Collected data
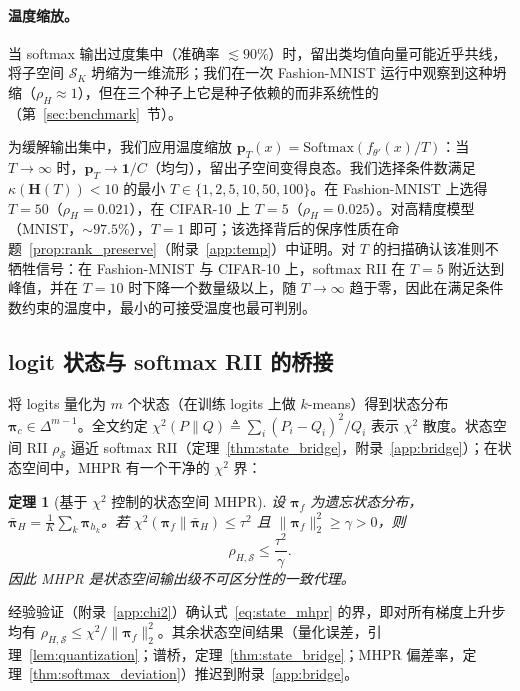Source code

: \documentclass[11pt,a4paper]{article}
\newtheorem{theorem}{定理}[section]
\newcommand{\coloneqq}{\triangleq}
\begin{document}
\paragraph{温度缩放。}
当 softmax 输出过度集中（准确率 $\lesssim 90\%$）时，留出类均值向量可能近乎共线，将子空间 $\mathcal{S}_K$ 坍缩为一维流形；我们在一次 Fashion-MNIST 运行中观察到这种坍缩（$\rho_H\approx1$），但在三个种子上它是种子依赖的而非系统性的（第~\ref{sec:benchmark}~节）。

为缓解输出集中，我们应用温度缩放 $\mathbf{p}_T(x) = \mathrm{Softmax}(f_{\theta'}(x)/T)$：当 $T\to\infty$ 时，$\mathbf{p}_T \to \mathbf{1}/C$（均匀），留出子空间变得良态。我们选择条件数满足 $\kappa(\mathbf{H}(T)) < 10$ 的最小 $T\in\{1,2,5,10,50,100\}$。在 Fashion-MNIST 上选得 $T=50$（$\rho_H = 0.021$），在 CIFAR-10 上 $T=5$（$\rho_H = 0.025$）。对高精度模型（MNIST，$\sim97.5\%$），$T=1$ 即可；该选择背后的保序性质在命题~\ref{prop:rank_preserve}（附录~\ref{app:temp}）中证明。对 $T$ 的扫描确认该准则不牺牲信号：在 Fashion-MNIST 与 CIFAR-10 上，softmax RII 在 $T{=}5$ 附近达到峰值，并在 $T{=}10$ 时下降一个数量级以上，随 $T\to\infty$ 趋于零，因此在满足条件数约束的温度中，最小的可接受温度也最可判别。

\subsection{logit 状态与 softmax RII 的桥接}
\label{sec:logit_bridge}

将 logits 量化为 $m$ 个状态（在训练 logits 上做 $k$-means）得到状态分布 $\boldsymbol{\pi}_c\in\Delta^{m-1}$。全文约定 $\chi^2(P\|Q)\coloneqq\sum_i (P_i-Q_i)^2/Q_i$ 表示 $\chi^2$ 散度。状态空间 RII $\rho_{\mathcal{S}}$ 逼近 softmax RII（定理~\ref{thm:state_bridge}，附录~\ref{app:bridge}）；在状态空间中，MHPR 有一个干净的 $\chi^2$ 界：

\begin{theorem}[基于 $\chi^2$ 控制的状态空间 MHPR]
\label{thm:state_mhpr}
设 $\boldsymbol{\pi}_f$ 为遗忘状态分布，$\bar{\boldsymbol{\pi}}_H = \frac{1}{K}\sum_k \boldsymbol{\pi}_{h_k}$。若 $\chi^2(\boldsymbol{\pi}_f \| \bar{\boldsymbol{\pi}}_H) \le \tau^2$ 且 $\|\boldsymbol{\pi}_f\|_2^2 \ge \gamma > 0$，则
\begin{equation}
\rho_{H,\mathcal{S}} \le \frac{\tau^2}{\gamma}.
\label{eq:state_mhpr}
\end{equation}
因此 MHPR 是状态空间输出级不可区分性的一致代理。
\end{theorem}

经验验证（附录~\ref{app:chi2}）确认式~\eqref{eq:state_mhpr} 的界，即对所有梯度上升步均有 $\rho_{H,\mathcal{S}} \le \chi^2/\|\boldsymbol{\pi}_f\|_2^2$。其余状态空间结果（量化误差，引理~\ref{lem:quantization}；谱桥，定理~\ref{thm:state_bridge}；MHPR 偏差率，定理~\ref{thm:softmax_deviation}）推迟到附录~\ref{app:bridge}。
\end{document}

*WHAT THIS TASK INVOLVES:* All entries above must be printed again verbatim, with images excluded.

*RESPONSE BOX:*
Source code

: \documentclass[11pt,a4paper]{article}
\newtheorem{theorem}{定理}[section]
\newcommand{\coloneqq}{\triangleq}
\begin{document}
\paragraph{温度缩放。}
当 softmax 输出过度集中（准确率 $\lesssim 90\%$）时，留出类均值向量可能近乎共线，将子空间 $\mathcal{S}_K$ 坍缩为一维流形；我们在一次 Fashion-MNIST 运行中观察到这种坍缩（$\rho_H\approx1$），但在三个种子上它是种子依赖的而非系统性的（第~\ref{sec:benchmark}~节）。

为缓解输出集中，我们应用温度缩放 $\mathbf{p}_T(x) = \mathrm{Softmax}(f_{\theta'}(x)/T)$：当 $T\to\infty$ 时，$\mathbf{p}_T \to \mathbf{1}/C$（均匀），留出子空间变得良态。我们选择条件数满足 $\kappa(\mathbf{H}(T)) < 10$ 的最小 $T\in\{1,2,5,10,50,100\}$。在 Fashion-MNIST 上选得 $T=50$（$\rho_H = 0.021$），在 CIFAR-10 上 $T=5$（$\rho_H = 0.025$）。对高精度模型（MNIST，$\sim97.5\%$），$T=1$ 即可；该选择背后的保序性质在命题~\ref{prop:rank_preserve}（附录~\ref{app:temp}）中证明。对 $T$ 的扫描确认该准则不牺牲信号：在 Fashion-MNIST 与 CIFAR-10 上，softmax RII 在 $T{=}5$ 附近达到峰值，并在 $T{=}10$ 时下降一个数量级以上，随 $T\to\infty$ 趋于零，因此在满足条件数约束的温度中，最小的可接受温度也最可判别。

\subsection{logit 状态与 softmax RII 的桥接}
\label{sec:logit_bridge}

将 logits 量化为 $m$ 个状态（在训练 logits 上做 $k$-means）得到状态分布 $\boldsymbol{\pi}_c\in\Delta^{m-1}$。全文约定 $\chi^2(P\|Q)\coloneqq\sum_i (P_i-Q_i)^2/Q_i$ 表示 $\chi^2$ 散度。状态空间 RII $\rho_{\mathcal{S}}$ 逼近 softmax RII（定理~\ref{thm:state_bridge}，附录~\ref{app:bridge}）；在状态空间中，MHPR 有一个干净的 $\chi^2$ 界：

\begin{theorem}[基于 $\chi^2$ 控制的状态空间 MHPR]
\label{thm:state_mhpr}
设 $\boldsymbol{\pi}_f$ 为遗忘状态分布，$\bar{\boldsymbol{\pi}}_H = \frac{1}{K}\sum_k \boldsymbol{\pi}_{h_k}$。若 $\chi^2(\boldsymbol{\pi}_f \| \bar{\boldsymbol{\pi}}_H) \le \tau^2$ 且 $\|\boldsymbol{\pi}_f\|_2^2 \ge \gamma > 0$，则
\begin{equation}
\rho_{H,\mathcal{S}} \le \frac{\tau^2}{\gamma}.
\label{eq:state_mhpr}
\end{equation}
因此 MHPR 是状态空间输出级不可区分性的一致代理。
\end{theorem}

经验验证（附录~\ref{app:chi2}）确认式~\eqref{eq:state_mhpr} 的界，即对所有梯度上升步均有 $\rho_{H,\mathcal{S}} \le \chi^2/\|\boldsymbol{\pi}_f\|_2^2$。其余状态空间结果（量化误差，引理~\ref{lem:quantization}；谱桥，定理~\ref{thm:state_bridge}；MHPR 偏差率，定理~\ref{thm:softmax_deviation}）推迟到附录~\ref{app:bridge}。
\end{document}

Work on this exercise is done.